There’s a special type of ‘bad’ movie I love, that doesn’t follow any rules or logic and usually makes it to people’s ‘Top 5 Worst Movies’ list. These are movies that are so off-the-wall, so zany and silly that they put off most people, but I’m forever glad that someone had the good sense (or a lapse of it) to put some money behind them and get them made. These are the kinds of movies that, even on paper, don’t sound like a good proporistion.
These are also some of my favourite movies, and here’s my top 5 list. If you’ve never heard of them, or have heard of them but in a negative way before, I hope this list will do a little to change your mind and get you to see them:
Ringo Starr, Dennis Quaid and Barbara Bach as cavemen — sorry, cavepersons. If that sentence alone wasn’t enough to convince you to go out and find this movie right now, then may I urge fans of special effects (especially of the Ray Harryhausen kind) to give it a watch purely for the great stop-motion animation, or the laugh-out-loud hilarity?

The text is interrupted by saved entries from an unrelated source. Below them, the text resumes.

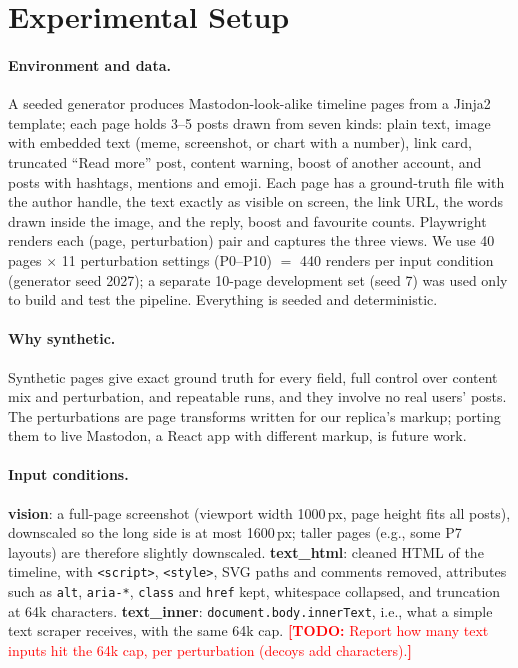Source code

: \documentclass[letterpaper,10pt,twocolumn]{article}
\newcommand{\todo}[1]{\textcolor{red}{\textbf{[TODO:} #1\textbf{]}}}
\begin{document}
\section{Experimental Setup}\label{sec:setup}

\paragraph{Environment and data.}
A seeded generator produces Mastodon-look-alike timeline pages from a Jinja2
template; each page holds 3--5 posts drawn from seven kinds: plain text, image
with embedded text (meme, screenshot, or chart with a number), link card,
truncated ``Read more'' post, content warning, boost of another account, and
posts with hashtags, mentions and emoji. Each page has a ground-truth file with
the author handle, the text exactly as visible on screen, the link URL, the
words drawn inside the image, and the reply, boost and favourite counts.
Playwright renders each (page, perturbation) pair and captures the three views.
We use 40 pages $\times$ 11 perturbation settings (P0--P10) $=$ 440 renders per
input condition (generator seed 2027); a separate 10-page development set
(seed 7) was used only to build and test the pipeline. Everything is seeded and
deterministic.

\paragraph{Why synthetic.}
Synthetic pages give exact ground truth for every field, full control over
content mix and perturbation, and repeatable runs, and they involve no real
users' posts. The perturbations are page transforms written for our replica's
markup; porting them to live Mastodon, a React app with different markup, is
future work.

\paragraph{Input conditions.}
\textbf{vision}: a full-page screenshot (viewport width 1000\,px, page height
fits all posts), downscaled so the long side is at most 1600\,px; taller pages
(e.g., some P7 layouts) are therefore slightly downscaled.
\textbf{text\_html}: cleaned HTML of the timeline, with \texttt{<script>},
\texttt{<style>}, SVG paths and comments removed, attributes such as
\texttt{alt}, \texttt{aria-*}, \texttt{class} and \texttt{href} kept,
whitespace collapsed, and truncation at 64k characters.
\textbf{text\_inner}: \texttt{document.body.innerText}, i.e., what a simple text
scraper receives, with the same 64k cap. \todo{Report how many text inputs hit
the 64k cap, per perturbation (decoys add characters).}
\end{document}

This Python-esque send-up of One Million Years B.C. (set, of course, in One Zillion B.C.) scores over that movie because of its sheer chutzpah. While I will admit that the Raquel Welch movie does more immediately spring to mind when thinking of caveman romps (well, that’s purely because it has Raquel Welch in it!), Caveman! is as if not more memorable, and if you’ve seen the former you owe it to yourself to watch the latter.
Because any movie that features both the invention of music and the discovery of fried eggs just deserves to be a classic.
2. Danger Diabolik
Mario Bava may have inspired many great filmmakers with his horror and weird movies, but this will always be my favourite. From its psychedelic title sequence (and even more drug-fueled title song) to its zany lead character, Diabolik is the kind of movie that runs on cool and cool alone.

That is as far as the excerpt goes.